In 2022, the Bureau of Alcohol, Tobacco and Firearms issued a new regulation (87 Fed. Reg. 24652). This sought to address the status of weapons with upper and lower receivers (27 CFR §478.12(a)(1), (a)(2)), as well as addressing weapons parts kits “designed to” or which “may readily be converted to expel a projectile” (27 CFR §478.11), and “partially complete, disassembled, or nonfunctional” frames or receivers (§478.12(c)). A challenge that aspects of that regulation were ex facie inconsistent with the Gun Control Act 1968 was rejected by a 7-2 majority of the Supreme Court in 23-852 Bondi v VanDerStok, 2 March 2025. Footnote 1 of Justice Gorsuch’s opinion on behalf of the
Court states:
“Where the agency’s old regulations defined frames and receivers as those parts housing all of a firearm’s key components, 43 Fed. Reg. 13537, ATF’s new rule redefined those terms to include parts housing only some key components, see 27 CFR §478.12(a)(1), (a)(2).
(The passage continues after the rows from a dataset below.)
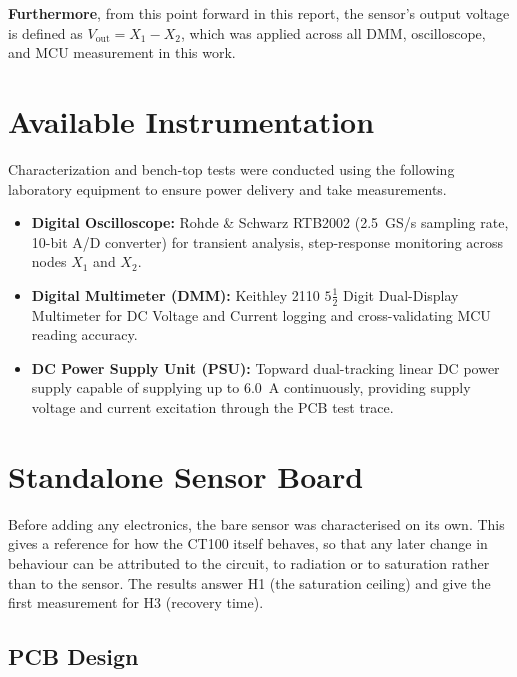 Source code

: \documentclass[12pt,a4paper]{article}
\begin{document}
\textbf{Furthermore}, from this point forward in this report, the sensor's output voltage is defined as \textbf{$V_{\text{out}} = X_1 - X_2$}, which was applied  across all DMM, oscilloscope, and MCU measurement in this work.



\section{Available Instrumentation}
\label{sec:instrumentation}

Characterization and bench-top tests were conducted using the following laboratory equipment to ensure power delivery and take measurements.

\begin{itemize}
    \item \textbf{Digital Oscilloscope:} Rohde \& Schwarz RTB2002 (\SI{2.5}{GS/s} sampling rate, 10-bit A/D converter) for transient analysis, step-response monitoring across nodes \(X_1\) and \(X_2\).
    \item \textbf{ Digital Multimeter (DMM):} Keithley 2110 \(5\frac{1}{2}\) Digit Dual-Display Multimeter for DC Voltage and Current logging and cross-validating MCU reading accuracy.
    
    \item \textbf{DC Power Supply Unit (PSU):} Topward dual-tracking linear DC power supply capable of supplying up to \SI{6.0}{\ampere} continuously, providing supply voltage  and current excitation through the PCB test trace.
    
    \end{itemize}

\section{Standalone Sensor Board}
\label{sec:standalone-board}

Before adding any electronics, the bare sensor was characterised on its own. This gives a reference for how the CT100 itself behaves, so that any later change in behaviour can be attributed to the circuit, to radiation or to saturation rather than to the sensor. The results answer H1 (the saturation ceiling) and give the first measurement for H3 (recovery time).

\subsection{PCB Design}
\label{sec:standalone-pcb}
\end{document}
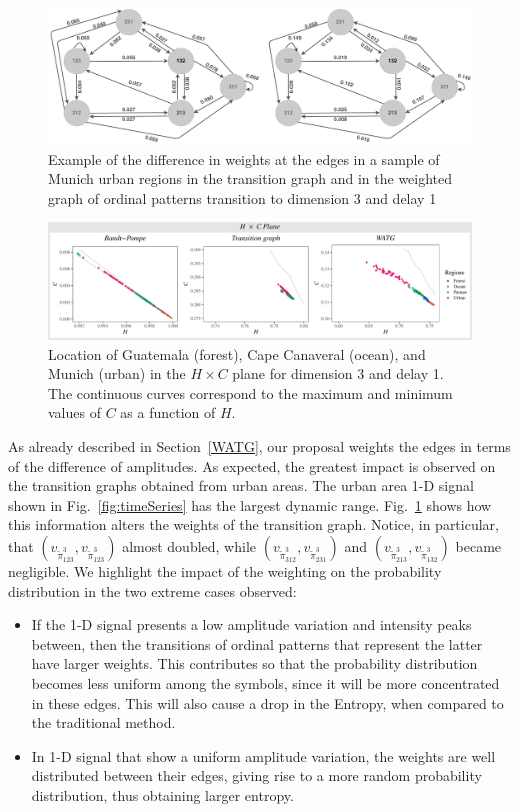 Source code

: \documentclass[journal]{IEEEtran}
\begin{document}
	\begin{figure}[hbt]
		\includegraphics[width=2\columnwidth]{Figures/graphs.pdf}
		\caption{Example of the difference in weights at the edges in a sample of Munich urban regions in the transition graph and in the weighted graph of ordinal patterns
			transition to dimension 3 and delay 1}
		\label{fig:graphs}
	\end{figure}
	
	\begin{figure}[hbt]
		\includegraphics[width=2\columnwidth]{Figures/HCAnalysis.pdf}
		\caption{Location of Guatemala (forest), Cape Canaveral (ocean), and Munich (urban) in the $H \times C$ plane for dimension 3 and delay 1. 
			The continuous curves correspond to the maximum and minimum values of $C$ as a function of $H$.}
		\label{fig:plotsHC}
	\end{figure}
	
	As already described in Section~\ref{WATG}, our proposal weights the edges in terms of the difference of amplitudes.
	As expected, the greatest impact is observed on the transition graphs obtained from urban areas.
	The urban area 1-D signal shown in Fig.~\ref{fig:timeSeries} has the largest dynamic range.
	Fig.~\ref{fig:graphs} shows how this information alters the weights of the transition graph.
	Notice, in particular, that 
	$(v_{\widetilde \pi^3_{123}}, v_{\widetilde \pi^3_{123}})$ almost doubled, while 
	$(v_{\widetilde \pi^3_{312}}, v_{\widetilde \pi^3_{231}})$ and $(v_{\widetilde \pi^3_{213}}, v_{\widetilde \pi^3_{132}})$ became negligible.
	We highlight the impact of the weighting on the probability distribution in the two extreme cases observed:
	\begin{itemize}
		\item If the 1-D signal presents a low amplitude variation and intensity peaks between, then the transitions of ordinal patterns that represent the latter have larger weights.
		This contributes so that the probability distribution becomes less uniform among the symbols, since it will be more concentrated in these edges.
		This will also cause a drop in the Entropy, when compared to the traditional method.
		\item In 1-D signal that show a uniform amplitude variation, the weights are well distributed between their edges, giving rise to a more random probability distribution, thus obtaining larger entropy.
	\end{itemize}
	
\end{document}
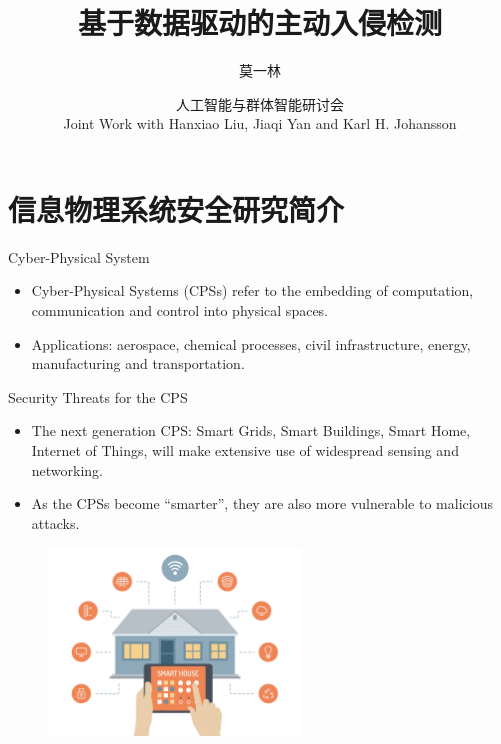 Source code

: \documentclass[10pt]{beamer}
\title[Secure CPS]{基于数据驱动的主动入侵检测}
\author[Yilin Mo]{莫一林}
\institute[Tsinghua]{
  清华大学 自动化系
}
\date[Nov 25, 2018]{ 人工智能与群体智能研讨会\\ 
  \small Joint Work with Hanxiao Liu, Jiaqi Yan and Karl H. Johansson}
\begin{document}
\maketitle 

\section{信息物理系统安全研究简介}

\begin{frame}{Cyber-Physical System}
  \begin{itemize}
  \item Cyber-Physical Systems (CPSs) refer to the embedding of computation, communication and control into physical spaces.
    \begin{center}
    \end{center}
  \item Applications: aerospace, chemical processes, civil infrastructure, energy, manufacturing and transportation. 
  \end{itemize}
\end{frame}

\begin{frame}{Security Threats for the CPS}
  \begin{itemize}
  \item The next generation CPS: Smart Grids, Smart Buildings, Smart Home, Internet of Things, will make extensive use of widespread sensing and networking.
  \item As the CPSs become ``smarter'', they are also more vulnerable to malicious attacks.
  \end{itemize}
  \begin{figure}[ht]
    \centering
    \includegraphics[width=0.6\textwidth]{SmartHome.jpg}
  \end{figure}
\end{frame}
\end{document}
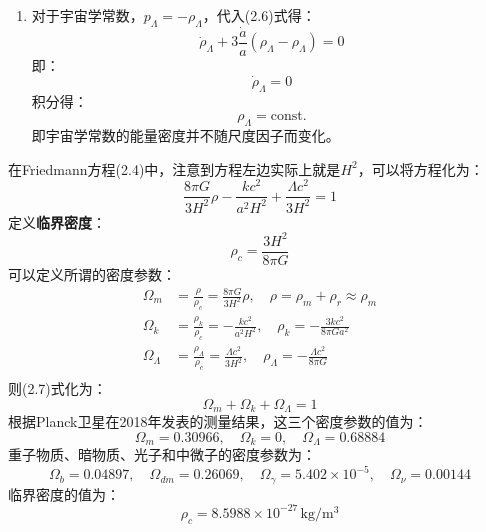 \documentclass[fontset=none,openany,a4paper]{ctexbook}
\begin{document}
\begin{enumerate}
    值得一提的是，宇宙中辐射能量密度的主要贡献（超过$99\%$）是宇宙微波背景辐射（CMB）。CMB光子能量分布在宇宙演化中保持黑体辐射的形式，根据Stefan-Boltzmann定律：
    \begin{equation}
        \rho_r \propto T^4
    \end{equation}
    则宇宙温度（即CMB的温度）和红移的关系为：
    \begin{equation}
        T(z) = T_0(1 + z)
    \end{equation}

    \item 对于宇宙学常数，$p_\Lambda = -\rho_\Lambda$，代入(2.6)式得：
    \begin{equation}
        \dot{\rho}_\Lambda + 3\frac{\dot{a}}{a}\left(\rho_\Lambda - \rho_\Lambda\right) = 0
    \end{equation}
    即：
    \begin{equation}
        \dot{\rho}_\Lambda = 0
    \end{equation}
    积分得：
    \begin{equation}
        \rho_\Lambda = \mathrm{const.}
    \end{equation}
    即宇宙学常数的能量密度并不随尺度因子而变化。
\end{enumerate}

在Friedmann方程(2.4)中，注意到方程左边实际上就是$H^2$，可以将方程化为：
\begin{equation}
    \frac{8\pi G}{3H^2}\rho - \frac{kc^2}{a^2 H^2} + \frac{\Lambda c^2}{3H^2} = 1
\end{equation}
定义\textbf{临界密度}：
\begin{equation}
    \rho_c = \frac{3H^2}{8\pi G}
\end{equation}
可以定义所谓的密度参数：
\begin{align}
    \Omega_m &= \frac{\rho}{\rho_c} = \frac{8\pi G}{3H^2}\rho,\quad \rho = \rho_m + \rho_r \approx \rho_m \\
    \Omega_k &= \frac{\rho_k}{\rho_c} = -\frac{kc^2}{a^2 H^2},\quad \rho_k = -\frac{3kc^2}{8\pi Ga^2} \\
    \Omega_\Lambda &= \frac{\rho_\Lambda}{\rho_c} = \frac{\Lambda c^2}{3H^2},\quad \rho_\Lambda = -\frac{\Lambda c^2}{8\pi G} \\
\end{align}
则(2.7)式化为：
\begin{equation}
    \Omega_m + \Omega_k + \Omega_\Lambda = 1
\end{equation}
根据Planck卫星在2018年发表的测量结果，这三个密度参数的值为：
\begin{equation}
    \Omega_m = 0.30966,\quad \Omega_k = 0,\quad \Omega_\Lambda = 0.68884
\end{equation}
重子物质、暗物质、光子和中微子的密度参数为：
\begin{equation}
    \Omega_b = 0.04897,\quad \Omega_{dm} = 0.26069,\quad \Omega_\gamma = 5.402 \times 10^{-5},\quad \Omega_\nu = 0.00144
\end{equation}
临界密度的值为：
\begin{equation}
    \rho_c = 8.5988 \times 10^{-27}\,\mathrm{kg/m^3}
\end{equation}
\end{document}
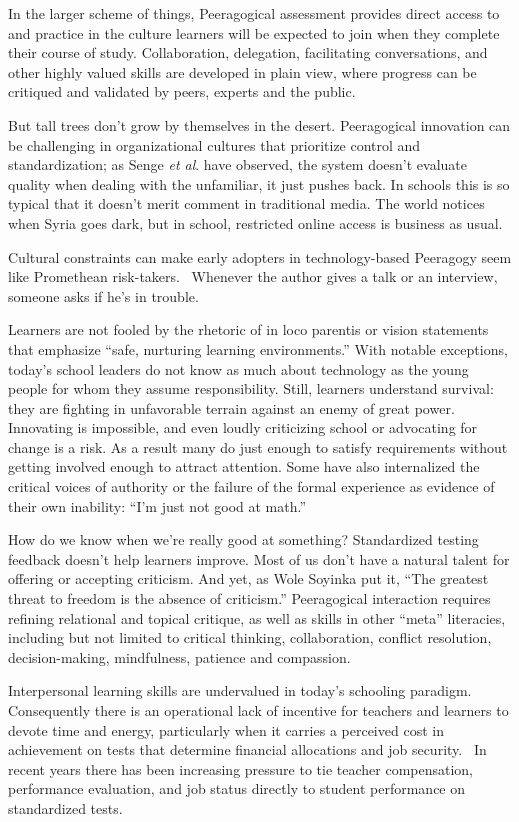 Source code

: In the larger scheme of things, Peeragogical assessment provides direct
access to and practice in the culture learners will be expected to join
when they complete their course of study. Collaboration, delegation,
facilitating conversations, and other highly valued skills are developed
in plain view, where progress can be critiqued and validated by peers,
experts and the public.

But tall trees don't grow by themselves in the desert. Peeragogical
innovation can be challenging in organizational cultures that prioritize
control and standardization; as Senge \emph{et al}. have observed, the
system doesn't evaluate quality when dealing with the unfamiliar, it
just pushes back. In schools this is so typical that it doesn't merit
comment in traditional media. The world notices when Syria goes dark,
but in school, restricted online access is business as usual.

Cultural constraints can make early adopters in technology-based
Peeragogy seem like Promethean risk-takers.~ Whenever the author gives a
talk or an interview, someone asks if he's in trouble.

Learners are not fooled by the rhetoric of in loco parentis or vision
statements that emphasize ``safe, nurturing learning environments.''
With notable exceptions, today's school leaders do not know as much
about technology as the young people for whom they assume
responsibility. Still, learners understand survival: they are fighting
in unfavorable terrain against an enemy of great power. Innovating is
impossible, and even loudly criticizing school or advocating for change
is a risk. As a result many do just enough to satisfy requirements
without getting involved enough to attract attention. Some have also
internalized the critical voices of authority or the failure of the
formal experience as evidence of their own inability: ``I'm just not
good at math.''

How do we know when we're really good at something? Standardized testing
feedback doesn't help learners improve. Most of us don't have a natural
talent for offering or accepting criticism. And yet, as Wole Soyinka put
it, ``The greatest threat to freedom is the absence of criticism.''
Peeragogical interaction requires refining relational and topical
critique, as well as skills in other ``meta'' literacies, including but
not limited to critical thinking, collaboration, conflict resolution,
decision-making, mindfulness, patience and compassion.

Interpersonal learning skills are undervalued in today's schooling
paradigm. Consequently there is an operational lack of incentive for
teachers and learners to devote time and energy, particularly when it
carries a perceived cost in achievement on tests that determine
financial allocations and job security.~ In recent years there has been
increasing pressure to tie teacher compensation, performance evaluation,
and job status directly to student performance on standardized tests.

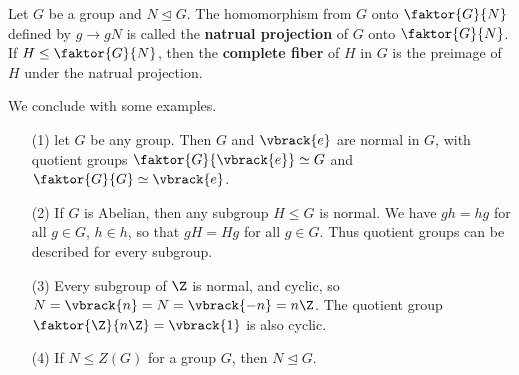 \begin{definition}
    Let $G$ be a group and  $N \unlhd G$. The homomorphism from $G$ onto
    $\faktor{G}{N}$ defined by $g \rightarrow gN$ is called the \textbf{natrual
    projection} of $G$ onto  $\faktor{G}{N}$. If $H \leq \faktor{G}{N}$, then
    the \textbf{complete fiber} of $H$ in  $G$ is the preimage of $H$ under the
    natrual projection.
\end{definition}

We conclude with some examples.

\begin{example}\label{3.4}
    \begin{enumerate}
        \item[(1)] let $G$ be any group. Then $G$ and $\vbrack{e}$ are normal
            in $G$, with quotient groups $\faktor{G}{\vbrack{e}} \simeq G$ and
            $\faktor{G}{G} \simeq \vbrack{e}$.

        \item[(2)] If $G$ is Abelian, then any subgroup  $H \leq G$ is normal.
            We have  $gh=hg$ for all  $g \in G$,  $h \in h$, so that  $gH=Hg$
            for all  $g \in G$. Thus quotient groups can be described for every
            subgroup.

        \item [(3)] Every subgroup of $\Z$ is normal, and cyclic, so
            $N=\vbrack{n}=N=\vbrack{-n}=n\Z$. The quotient group
            $\faktor{\Z}{n\Z}=\vbrack{1}$ is also cyclic.

        \item[(4)] If $N \leq Z(G)$ for a group $G$, then  $N \unlhd G$.
    \end{enumerate}
\end{example}
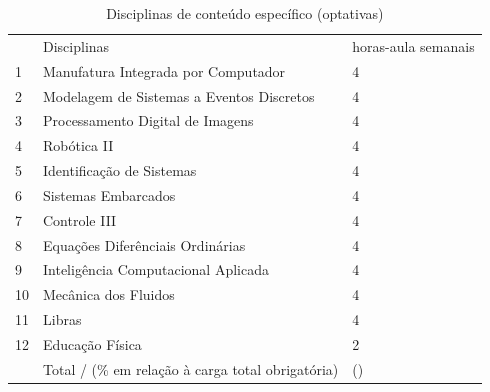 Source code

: \begin{destacar}
\begin{longtable}{|p{0.8cm}|p{7.5cm}|p{2.0cm}|}
	\caption{Disciplinas de conteúdo específico (optativas)}\label{tab7} 
	\vspace{-0.25cm}
	\\ \hline 
	\cellcolor{\cinza} & \cellcolor{\cinza}Disciplinas & \cellcolor{\cinza}horas-aula semanais  \\ 
	\hline
	1 &  Manufatura Integrada por Computador  &  4 \\ \hline
	2 &  Modelagem de Sistemas a Eventos Discretos  &  4 \\ \hline
	3 &  Processamento Digital de Imagens  &  4 \\ \hline
	4 &  Robótica II  &  4 \\ \hline
	5 &  Identificação de Sistemas  &  4 \\ \hline
	6 &  Sistemas Embarcados  &  4 \\ \hline
	7 &  Controle III  &  4 \\ \hline
	8 &  Equações Diferênciais Ordinárias  &  4 \\ \hline
	9 &  Inteligência Computacional Aplicada  &  4 \\ \hline
	10 &  Mecânica dos Fluidos  &  4 \\ \hline
	11 &  Libras  &  4 \\ \hline
	12 &  Educação Física  &  2 \\ \hline
	&  Total / (\% em relação à carga total obrigatória)  &  \CHOPTCR(\CHOPTPEMIN) \\ \hline
\end{longtable}


\end{destacar}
But because the plaintiffs did not challenge that amendment or others in proceedings below, see Brief for Respondent VanDerStok 31, n. 4, we have no occasion to pass upon them.”
The significance of the broken hammer
Mr Glenser KC also argues that the item found at the Defendant’s address did not constitute a lower receiver within s.57(1D)(b) because it was not “capable of being used as a part of a lethal barrelled weapon or a prohibited weapon” due to the broken hammer.
The relevant authorities
There are a number of decisions which have considered the effect of different types of deficiencies in devices charged as firearms under the Firearms Act 1968 or predecessor legislation. They must be considered in the context of the wording of the specific legislative provision in issue. There are two principal types of wording:
“Designed or adapted” wording;
“capable” wording.
The first in point in time is Cafferata v Wilson [1936] 3 All ER 149, which involved the sale of a dummy revolver, fitted with a partially bored barrel. By fully drilling the barrel, the device could be made capable of discharging a missile by 5 minutes drilling with an electric drill, or 30 minutes hand-drilling. The seller was charged with unlawful sale of a firearm contrary to s.2(1) of the Firearms Act 1920 and convicted before the magistrates. Section 12(1) of that Act defined a firearm as “any lethal firearm or other weapon of any description from which any shot, bullet, or other missile can be discharged, or any part thereof.” (in effect a form of “capability” wording). Upholding the conviction, the Divisional Court described the conclusion that the dummy revolver as a whole was part of a firearm as “quite a tenable proposition”, alternatively finding that “[t]he dummy contains everything else necessary for making a revolver except the barrel, and therefore all the other parts of it except those which required to be bored are ‘parts thereof’ within the meaning of the section.” Neither analysis appeared to treat the dummy revolver as a firearm in itself.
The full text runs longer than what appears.